TASK ITEM: Tally the lines of the listing that contain the string "strategy". Give the number and nothing else.

◆ ◆ ◆ ◆ ◆ ◆ ◆

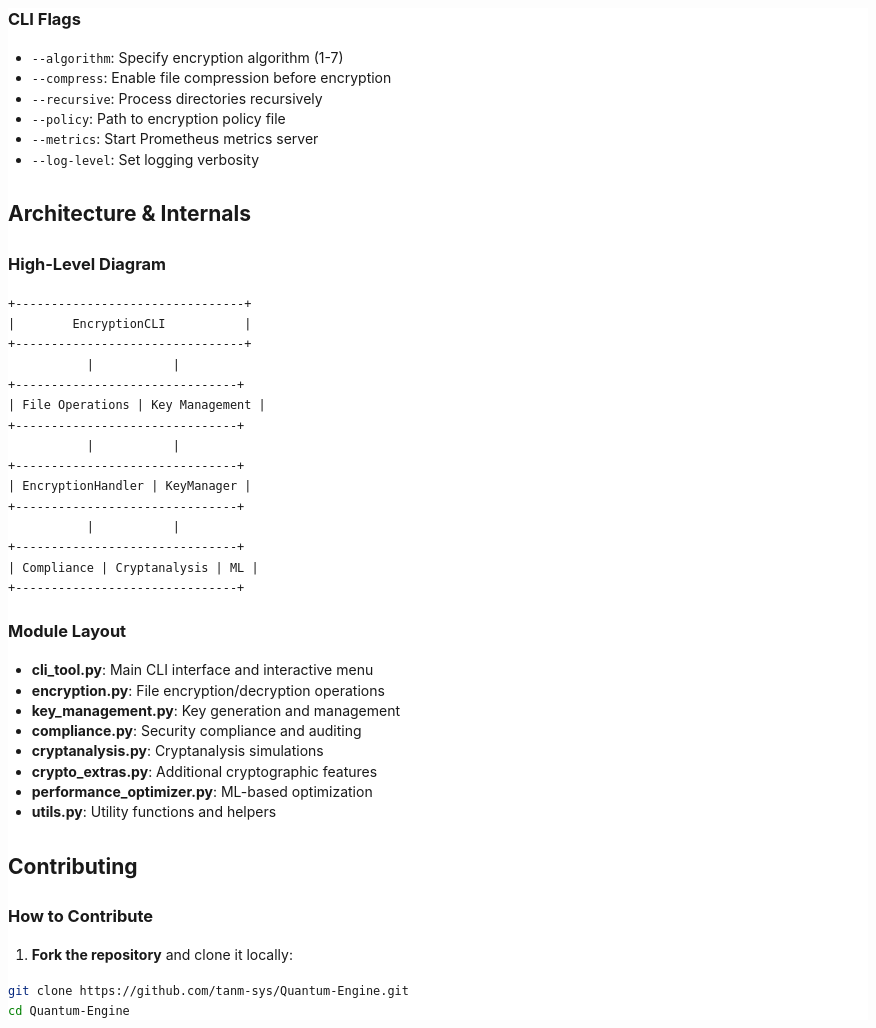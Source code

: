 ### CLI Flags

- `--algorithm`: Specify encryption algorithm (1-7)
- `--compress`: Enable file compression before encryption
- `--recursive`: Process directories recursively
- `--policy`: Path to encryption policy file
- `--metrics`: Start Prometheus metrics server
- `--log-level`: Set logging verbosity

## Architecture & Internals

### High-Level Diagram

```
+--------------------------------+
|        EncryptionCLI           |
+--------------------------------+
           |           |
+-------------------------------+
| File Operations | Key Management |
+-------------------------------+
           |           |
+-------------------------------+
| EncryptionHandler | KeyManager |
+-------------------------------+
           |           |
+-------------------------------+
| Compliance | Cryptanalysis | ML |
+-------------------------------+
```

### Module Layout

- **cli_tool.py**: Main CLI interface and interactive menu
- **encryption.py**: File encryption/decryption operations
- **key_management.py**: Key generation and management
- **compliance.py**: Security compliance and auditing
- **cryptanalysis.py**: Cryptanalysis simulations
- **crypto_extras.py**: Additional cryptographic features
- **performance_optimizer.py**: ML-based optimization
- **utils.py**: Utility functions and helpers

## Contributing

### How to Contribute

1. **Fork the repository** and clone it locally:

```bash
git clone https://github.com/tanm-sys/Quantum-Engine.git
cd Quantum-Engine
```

◆ ◆ ◆ ◆ ◆ ◆ ◆

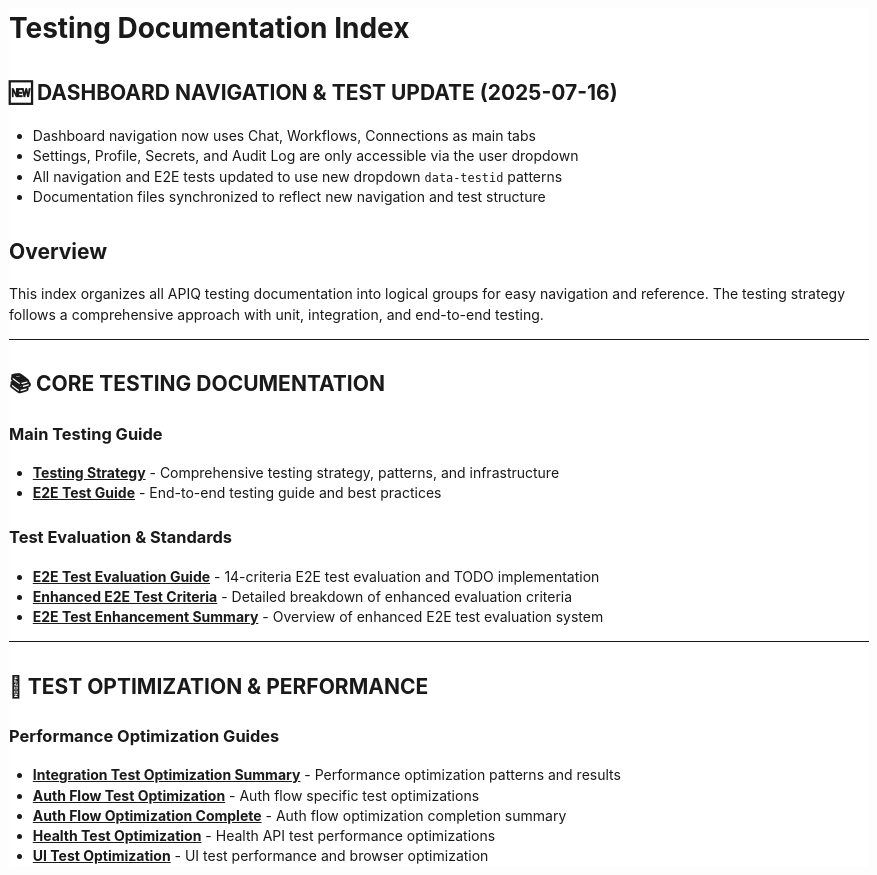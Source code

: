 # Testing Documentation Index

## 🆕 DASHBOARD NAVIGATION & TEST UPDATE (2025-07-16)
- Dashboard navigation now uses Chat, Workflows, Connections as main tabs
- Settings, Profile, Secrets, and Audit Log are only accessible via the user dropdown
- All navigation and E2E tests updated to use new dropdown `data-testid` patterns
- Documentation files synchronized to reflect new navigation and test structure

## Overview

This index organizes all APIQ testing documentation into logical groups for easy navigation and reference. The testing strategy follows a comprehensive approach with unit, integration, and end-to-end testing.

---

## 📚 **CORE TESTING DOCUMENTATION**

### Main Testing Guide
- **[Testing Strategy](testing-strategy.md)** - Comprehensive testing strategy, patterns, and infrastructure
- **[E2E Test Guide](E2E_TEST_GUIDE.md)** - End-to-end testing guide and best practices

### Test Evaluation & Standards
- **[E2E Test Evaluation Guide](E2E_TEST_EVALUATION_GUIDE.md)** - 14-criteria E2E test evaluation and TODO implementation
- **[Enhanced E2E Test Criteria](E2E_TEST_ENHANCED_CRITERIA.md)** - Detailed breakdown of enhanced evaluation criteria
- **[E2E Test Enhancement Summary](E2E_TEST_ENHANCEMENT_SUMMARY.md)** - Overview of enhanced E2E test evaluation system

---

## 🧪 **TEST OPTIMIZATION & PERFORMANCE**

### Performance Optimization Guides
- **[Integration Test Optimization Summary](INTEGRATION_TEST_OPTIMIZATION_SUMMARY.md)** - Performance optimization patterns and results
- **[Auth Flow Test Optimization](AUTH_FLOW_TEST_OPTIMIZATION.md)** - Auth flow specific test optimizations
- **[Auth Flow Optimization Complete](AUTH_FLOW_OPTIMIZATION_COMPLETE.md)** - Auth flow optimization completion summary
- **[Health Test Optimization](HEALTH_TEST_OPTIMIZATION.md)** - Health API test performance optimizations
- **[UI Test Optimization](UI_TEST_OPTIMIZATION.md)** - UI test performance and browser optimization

◆ ◆ ◆ ◆ ◆ ◆ ◆

OUTPUT FOR THIS TASK: 2